Current data frame: I have a pandas data frame where each employee has a text code(all codes start with T) and an associated frequency right next to the code. All text codes have 8 characters.
+----------+-------------------------------------------------------------+
| emp_id | text |
+----------+-------------------------------------------------------------+
| E0001 | [T0431516,-8,T0401531,-12,T0517519,12] |
| E0002 | [T0701540,-1,T0431516,-2] |
| E0003 | [T0517519,-1,T0421531,-7,T0516319,9,T0500371,-6,T0309711,-3]|
| E0004 | [T0516319,-3] |
| E0005 | [T0431516,2] |
+----------+-------------------------------------------------------------+
Expected data frame: I am trying to make the text codes present in the data frame as individual columns and if an employee has a frequency for that code then populate frequency else 0.

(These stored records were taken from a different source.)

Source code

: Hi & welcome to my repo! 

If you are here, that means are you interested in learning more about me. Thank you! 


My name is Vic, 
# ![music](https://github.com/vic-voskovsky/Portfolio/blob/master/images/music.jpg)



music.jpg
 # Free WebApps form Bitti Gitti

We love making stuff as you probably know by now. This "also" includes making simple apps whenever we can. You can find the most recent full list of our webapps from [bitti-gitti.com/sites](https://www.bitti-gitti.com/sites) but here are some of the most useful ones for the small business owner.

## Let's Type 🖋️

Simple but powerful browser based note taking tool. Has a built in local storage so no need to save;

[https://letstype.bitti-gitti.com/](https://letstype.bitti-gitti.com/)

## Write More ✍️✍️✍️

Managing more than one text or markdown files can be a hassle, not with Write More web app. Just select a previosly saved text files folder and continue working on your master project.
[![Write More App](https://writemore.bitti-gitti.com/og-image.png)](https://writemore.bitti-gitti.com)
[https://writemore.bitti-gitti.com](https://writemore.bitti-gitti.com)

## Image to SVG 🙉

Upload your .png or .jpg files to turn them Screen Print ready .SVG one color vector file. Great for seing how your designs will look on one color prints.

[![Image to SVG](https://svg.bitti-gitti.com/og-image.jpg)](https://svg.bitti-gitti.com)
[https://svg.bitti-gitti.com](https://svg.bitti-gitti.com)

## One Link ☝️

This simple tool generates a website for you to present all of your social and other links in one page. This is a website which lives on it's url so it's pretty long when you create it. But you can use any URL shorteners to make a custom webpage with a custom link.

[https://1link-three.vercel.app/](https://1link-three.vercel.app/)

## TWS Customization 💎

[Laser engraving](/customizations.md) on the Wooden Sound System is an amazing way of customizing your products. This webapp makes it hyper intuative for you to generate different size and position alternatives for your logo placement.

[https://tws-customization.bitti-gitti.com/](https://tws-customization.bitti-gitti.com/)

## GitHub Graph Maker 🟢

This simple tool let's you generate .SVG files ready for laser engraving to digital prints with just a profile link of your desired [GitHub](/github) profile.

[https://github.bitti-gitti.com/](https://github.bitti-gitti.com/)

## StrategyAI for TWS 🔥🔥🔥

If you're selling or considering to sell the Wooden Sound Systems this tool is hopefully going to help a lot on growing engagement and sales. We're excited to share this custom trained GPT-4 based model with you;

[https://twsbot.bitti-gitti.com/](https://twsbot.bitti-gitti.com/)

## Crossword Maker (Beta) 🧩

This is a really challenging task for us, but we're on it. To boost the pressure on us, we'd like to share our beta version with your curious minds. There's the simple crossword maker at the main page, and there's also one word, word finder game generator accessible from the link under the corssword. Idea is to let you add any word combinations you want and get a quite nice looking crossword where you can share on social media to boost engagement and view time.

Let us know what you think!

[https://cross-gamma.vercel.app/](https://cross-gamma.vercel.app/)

+----------+----------------------------------------------------------------------------------------+
| emp_id | T0431516 | T0401531 | T0517519 | T0701540 | T0421531 | T0516319 | T0500371 | T0309711 |
+----------+----------------------------------------------------------------------------------------+
| E0001 | -8 | -12 | 12 | 0 | 0 | 0 | 0 | 0 |
| E0002 | -2 | 0 | 0 | -1 | 0 | 0 | 0 | 0 |
| E0003 | 0 | 0 | -1 | 0 | -7 | 9 | -6 | -3 |
| E0004 | 0 | 0 | 0 | 0 | 0 | -3 | 0 | 0 |
| E0005 | 2 | 0 | 0 | 0 | 0 | 0 | 0 | 0 |
+----------+----------------------------------------------------------------------------------------+
Sample data:
pd.DataFrame({'emp_id' : {0: 'E0001', 1: 'E0002', 2: 'E0003', 3: 'E0004', 4: 'E0005'},
'text' : {0: '[T0431516,-8,T0401531,-12,T0517519,12]', 1: '[T0701540,-1,T0431516,-2]', 2: '[T0517519,-1,T0421531,-7,T0516319,9,T0500371,-6,T0309711,-3]', 3: '[T0516319,-3]', 4: '[T0431516,2]'}
})
So, far my attempts were unsuccessful. Any pointers/help is much appreciated!